*** Opening Information ***
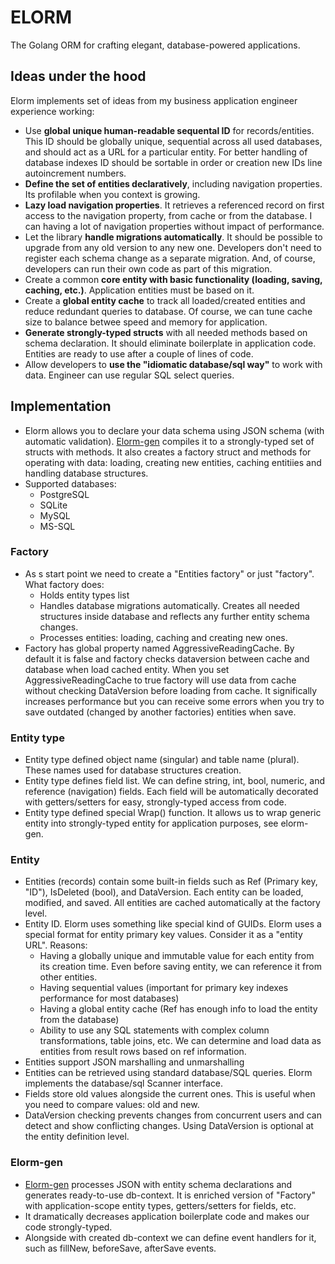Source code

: # ELORM

The Golang ORM for crafting elegant, database-powered applications.

## Ideas under the hood

Elorm implements set of ideas from my business application engineer experience working:
- Use **global unique human-readable sequental ID** for records/entities. This ID should be globally unique, sequential across all used databases, and should act as a URL for a particular entity. For better handling of database indexes ID should be sortable in order or creation new IDs line autoincrement numbers.
- **Define the set of entities declaratively**, including navigation properties. Its profilable when you context is growing.
- **Lazy load navigation properties**. It retrieves a referenced record on first access to the navigation property, from cache or from the database. I can having a lot of navigation properties without impact of performance. 
- Let the library **handle migrations automatically**. It should be possible to upgrade from any old version to any new one. Developers don't need to register each schema change as a separate migration. And, of course, developers can run their own code as part of this migration.
- Create a common **core entity with basic functionality (loading, saving, caching, etc.)**. Application entities must be based on it.
- Create a **global entity cache** to track all loaded/created entities and reduce redundant queries to database. Of course, we can tune cache size to balance betwee speed and memory for application.
- **Generate strongly-typed structs** with all needed methods based on schema declaration. It should eliminate boilerplate in application code. Entities are ready to use after a couple of lines of code.
- Allow developers to **use the "idiomatic database/sql way"** to work with data. Engineer can use regular SQL select queries.

## Implementation

- Elorm allows you to declare your data schema using JSON schema (with automatic validation). [Elorm-gen](https://github.com/softilium/elorm-gen) compiles it to a strongly-typed set of structs with methods. It also creates a factory struct and methods for operating with data: loading, creating new entities, caching entitiies and handling database structures. 
- Supported databases:
	- PostgreSQL
	- SQLite
	- MySQL
	- MS-SQL

### Factory

- As s start point we need to create a "Entities factory" or just "factory". What factory does:
	- Holds entity types list
	- Handles database migrations automatically. Creates all needed structures inside database and reflects any further entity schema changes.
	- Processes entities: loading, caching and creating new ones.
- Factory has global property named AggressiveReadingCache. By default it is false and factory checks dataversion between cache and database when load cached entity. When you set AggressiveReadingCache to true factory will use data from cache without checking DataVersion before loading from cache. It significally increases performance but you can receive some errors when you try to save outdated (changed by another factories) entities when save.

### Entity type

- Entity type defined object name (singular) and table name (plural). These names used for database structures creation.
- Entity type defines field list. We can define string, int, bool, numeric, and reference (navigation) fields. Each field will be automatically decorated with getters/setters for easy, strongly-typed access from code.
- Entity type defined special Wrap() function. It allows us to wrap generic entity into strongly-typed entity for application purposes, see elorm-gen.

### Entity

- Entities (records) contain some built-in fields such as Ref (Primary key, "ID"), IsDeleted (bool), and DataVersion. Each entity can be loaded, modified, and saved. All entities are cached automatically at the factory level.
- Entity ID. Elorm uses something like special kind of GUIDs. Elorm uses a special format for entity primary key values. Consider it as a "entity URL". Reasons:
	- Having a globally unique and immutable value for each entity from its creation time. Even before saving entity, we can reference it from other entities.
	- Having sequential values (important for primary key indexes performance for most databases)
	- Having a global entity cache (Ref has enough info to load the entity from the database)
	- Ability to use any SQL statements with complex column transformations, table joins, etc. We can determine and load data as entities from result rows based on ref information.
- Entities support JSON marshalling and unmarshalling
- Entities can be retrieved using standard database/SQL queries. Elorm implements the database/sql Scanner interface.
- Fields store old values alongside the current ones. This is useful when you need to compare values: old and new.
- DataVersion checking prevents changes from concurrent users and can detect and show conflicting changes. Using DataVersion is optional at the entity definition level. 

### Elorm-gen

- [Elorm-gen](https://github.com/softilium/elorm-gen) processes JSON with entity schema declarations and generates ready-to-use db-context. It is enriched version of "Factory" with application-scope entity types, getters/setters for fields, etc.
- It dramatically decreases application boilerplate code and makes our code strongly-typed.
- Alongside with created db-context we can define event handlers for it, such as fillNew, beforeSave, afterSave events.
*** Closing Information ***
Your goal ▸ Set down exactly, and only, the lines from the one containing "- Ability to" to the final line of the data.

Response box ▸
	- Ability to use any SQL statements with complex column transformations, table joins, etc. We can determine and load data as entities from result rows based on ref information.
- Entities support JSON marshalling and unmarshalling
- Entities can be retrieved using standard database/SQL queries. Elorm implements the database/sql Scanner interface.
- Fields store old values alongside the current ones. This is useful when you need to compare values: old and new.
- DataVersion checking prevents changes from concurrent users and can detect and show conflicting changes. Using DataVersion is optional at the entity definition level. 

### Elorm-gen

- [Elorm-gen](https://github.com/softilium/elorm-gen) processes JSON with entity schema declarations and generates ready-to-use db-context. It is enriched version of "Factory" with application-scope entity types, getters/setters for fields, etc.
- It dramatically decreases application boilerplate code and makes our code strongly-typed.
- Alongside with created db-context we can define event handlers for it, such as fillNew, beforeSave, afterSave events.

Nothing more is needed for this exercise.